Task:
Every entry below should be printed again exactly as it reads.

Input records below:

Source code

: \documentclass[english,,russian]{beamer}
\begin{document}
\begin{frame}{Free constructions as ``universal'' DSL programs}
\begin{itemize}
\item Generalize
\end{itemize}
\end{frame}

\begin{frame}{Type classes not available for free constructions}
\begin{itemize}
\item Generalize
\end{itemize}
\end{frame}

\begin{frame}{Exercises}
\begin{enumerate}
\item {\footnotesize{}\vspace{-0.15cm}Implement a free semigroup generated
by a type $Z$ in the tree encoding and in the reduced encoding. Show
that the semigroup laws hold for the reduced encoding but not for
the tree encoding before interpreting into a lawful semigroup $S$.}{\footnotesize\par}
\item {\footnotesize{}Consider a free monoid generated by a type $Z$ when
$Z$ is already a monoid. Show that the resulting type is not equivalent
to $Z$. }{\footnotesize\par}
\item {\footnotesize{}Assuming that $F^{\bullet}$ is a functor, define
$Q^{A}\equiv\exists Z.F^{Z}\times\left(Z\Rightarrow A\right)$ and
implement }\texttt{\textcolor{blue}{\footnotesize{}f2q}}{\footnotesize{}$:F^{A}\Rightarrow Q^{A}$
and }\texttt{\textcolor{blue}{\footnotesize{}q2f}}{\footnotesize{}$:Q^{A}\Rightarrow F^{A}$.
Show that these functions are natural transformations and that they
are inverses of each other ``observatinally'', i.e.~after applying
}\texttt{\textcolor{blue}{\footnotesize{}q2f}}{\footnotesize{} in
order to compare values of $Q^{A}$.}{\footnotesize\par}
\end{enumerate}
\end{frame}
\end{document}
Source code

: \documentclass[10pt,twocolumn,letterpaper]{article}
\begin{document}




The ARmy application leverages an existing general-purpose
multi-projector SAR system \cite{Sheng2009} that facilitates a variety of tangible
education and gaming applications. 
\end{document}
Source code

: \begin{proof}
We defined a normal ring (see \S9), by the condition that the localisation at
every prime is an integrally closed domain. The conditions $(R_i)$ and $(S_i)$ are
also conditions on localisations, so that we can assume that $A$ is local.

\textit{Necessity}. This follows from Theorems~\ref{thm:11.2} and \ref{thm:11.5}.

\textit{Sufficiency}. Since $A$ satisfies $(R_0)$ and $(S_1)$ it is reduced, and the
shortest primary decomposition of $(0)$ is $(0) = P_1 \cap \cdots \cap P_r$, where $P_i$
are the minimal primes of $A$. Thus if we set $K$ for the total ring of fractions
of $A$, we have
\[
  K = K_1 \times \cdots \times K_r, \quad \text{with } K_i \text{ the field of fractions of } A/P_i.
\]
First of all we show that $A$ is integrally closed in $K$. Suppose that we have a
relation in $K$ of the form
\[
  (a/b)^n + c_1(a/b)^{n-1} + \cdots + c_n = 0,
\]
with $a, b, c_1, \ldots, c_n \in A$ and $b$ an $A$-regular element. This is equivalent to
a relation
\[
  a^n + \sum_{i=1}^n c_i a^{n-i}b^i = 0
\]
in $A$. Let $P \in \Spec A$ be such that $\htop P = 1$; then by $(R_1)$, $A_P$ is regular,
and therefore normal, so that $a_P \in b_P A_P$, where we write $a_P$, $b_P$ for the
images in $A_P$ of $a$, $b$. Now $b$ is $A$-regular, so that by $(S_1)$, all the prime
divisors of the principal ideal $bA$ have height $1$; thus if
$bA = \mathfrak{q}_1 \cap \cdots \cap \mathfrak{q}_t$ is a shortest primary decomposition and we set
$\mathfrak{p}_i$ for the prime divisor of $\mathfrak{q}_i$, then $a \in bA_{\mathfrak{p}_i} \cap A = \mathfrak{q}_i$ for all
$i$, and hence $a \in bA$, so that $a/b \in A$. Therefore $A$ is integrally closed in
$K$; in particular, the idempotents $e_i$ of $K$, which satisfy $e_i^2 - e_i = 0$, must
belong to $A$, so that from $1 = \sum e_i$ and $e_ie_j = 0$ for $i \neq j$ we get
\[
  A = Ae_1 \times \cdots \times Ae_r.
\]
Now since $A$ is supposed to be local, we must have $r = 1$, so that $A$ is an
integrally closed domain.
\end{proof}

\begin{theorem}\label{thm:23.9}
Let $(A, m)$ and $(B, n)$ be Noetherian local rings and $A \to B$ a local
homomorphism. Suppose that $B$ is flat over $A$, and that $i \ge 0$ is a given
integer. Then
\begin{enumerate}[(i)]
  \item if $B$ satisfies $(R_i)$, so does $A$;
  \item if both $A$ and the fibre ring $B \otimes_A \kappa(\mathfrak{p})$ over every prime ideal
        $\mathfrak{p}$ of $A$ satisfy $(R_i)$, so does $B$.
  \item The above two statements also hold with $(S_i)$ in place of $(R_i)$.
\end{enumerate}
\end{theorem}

End of Input records.

Solution:
Source code

: \documentclass[english,,russian]{beamer}
\begin{document}
\begin{frame}{Free constructions as ``universal'' DSL programs}
\begin{itemize}
\item Generalize
\end{itemize}
\end{frame}

\begin{frame}{Type classes not available for free constructions}
\begin{itemize}
\item Generalize
\end{itemize}
\end{frame}

\begin{frame}{Exercises}
\begin{enumerate}
\item {\footnotesize{}\vspace{-0.15cm}Implement a free semigroup generated
by a type $Z$ in the tree encoding and in the reduced encoding. Show
that the semigroup laws hold for the reduced encoding but not for
the tree encoding before interpreting into a lawful semigroup $S$.}{\footnotesize\par}
\item {\footnotesize{}Consider a free monoid generated by a type $Z$ when
$Z$ is already a monoid. Show that the resulting type is not equivalent
to $Z$. }{\footnotesize\par}
\item {\footnotesize{}Assuming that $F^{\bullet}$ is a functor, define
$Q^{A}\equiv\exists Z.F^{Z}\times\left(Z\Rightarrow A\right)$ and
implement }\texttt{\textcolor{blue}{\footnotesize{}f2q}}{\footnotesize{}$:F^{A}\Rightarrow Q^{A}$
and }\texttt{\textcolor{blue}{\footnotesize{}q2f}}{\footnotesize{}$:Q^{A}\Rightarrow F^{A}$.
Show that these functions are natural transformations and that they
are inverses of each other ``observatinally'', i.e.~after applying
}\texttt{\textcolor{blue}{\footnotesize{}q2f}}{\footnotesize{} in
order to compare values of $Q^{A}$.}{\footnotesize\par}
\end{enumerate}
\end{frame}
\end{document}
Source code

: \documentclass[10pt,twocolumn,letterpaper]{article}
\begin{document}




The ARmy application leverages an existing general-purpose
multi-projector SAR system \cite{Sheng2009} that facilitates a variety of tangible
education and gaming applications. 
\end{document}
Source code

: \begin{proof}
We defined a normal ring (see \S9), by the condition that the localisation at
every prime is an integrally closed domain. The conditions $(R_i)$ and $(S_i)$ are
also conditions on localisations, so that we can assume that $A$ is local.

\textit{Necessity}. This follows from Theorems~\ref{thm:11.2} and \ref{thm:11.5}.

\textit{Sufficiency}. Since $A$ satisfies $(R_0)$ and $(S_1)$ it is reduced, and the
shortest primary decomposition of $(0)$ is $(0) = P_1 \cap \cdots \cap P_r$, where $P_i$
are the minimal primes of $A$. Thus if we set $K$ for the total ring of fractions
of $A$, we have
\[
  K = K_1 \times \cdots \times K_r, \quad \text{with } K_i \text{ the field of fractions of } A/P_i.
\]
First of all we show that $A$ is integrally closed in $K$. Suppose that we have a
relation in $K$ of the form
\[
  (a/b)^n + c_1(a/b)^{n-1} + \cdots + c_n = 0,
\]
with $a, b, c_1, \ldots, c_n \in A$ and $b$ an $A$-regular element. This is equivalent to
a relation
\[
  a^n + \sum_{i=1}^n c_i a^{n-i}b^i = 0
\]
in $A$. Let $P \in \Spec A$ be such that $\htop P = 1$; then by $(R_1)$, $A_P$ is regular,
and therefore normal, so that $a_P \in b_P A_P$, where we write $a_P$, $b_P$ for the
images in $A_P$ of $a$, $b$. Now $b$ is $A$-regular, so that by $(S_1)$, all the prime
divisors of the principal ideal $bA$ have height $1$; thus if
$bA = \mathfrak{q}_1 \cap \cdots \cap \mathfrak{q}_t$ is a shortest primary decomposition and we set
$\mathfrak{p}_i$ for the prime divisor of $\mathfrak{q}_i$, then $a \in bA_{\mathfrak{p}_i} \cap A = \mathfrak{q}_i$ for all
$i$, and hence $a \in bA$, so that $a/b \in A$. Therefore $A$ is integrally closed in
$K$; in particular, the idempotents $e_i$ of $K$, which satisfy $e_i^2 - e_i = 0$, must
belong to $A$, so that from $1 = \sum e_i$ and $e_ie_j = 0$ for $i \neq j$ we get
\[
  A = Ae_1 \times \cdots \times Ae_r.
\]
Now since $A$ is supposed to be local, we must have $r = 1$, so that $A$ is an
integrally closed domain.
\end{proof}

\begin{theorem}\label{thm:23.9}
Let $(A, m)$ and $(B, n)$ be Noetherian local rings and $A \to B$ a local
homomorphism. Suppose that $B$ is flat over $A$, and that $i \ge 0$ is a given
integer. Then
\begin{enumerate}[(i)]
  \item if $B$ satisfies $(R_i)$, so does $A$;
  \item if both $A$ and the fibre ring $B \otimes_A \kappa(\mathfrak{p})$ over every prime ideal
        $\mathfrak{p}$ of $A$ satisfy $(R_i)$, so does $B$.
  \item The above two statements also hold with $(S_i)$ in place of $(R_i)$.
\end{enumerate}
\end{theorem}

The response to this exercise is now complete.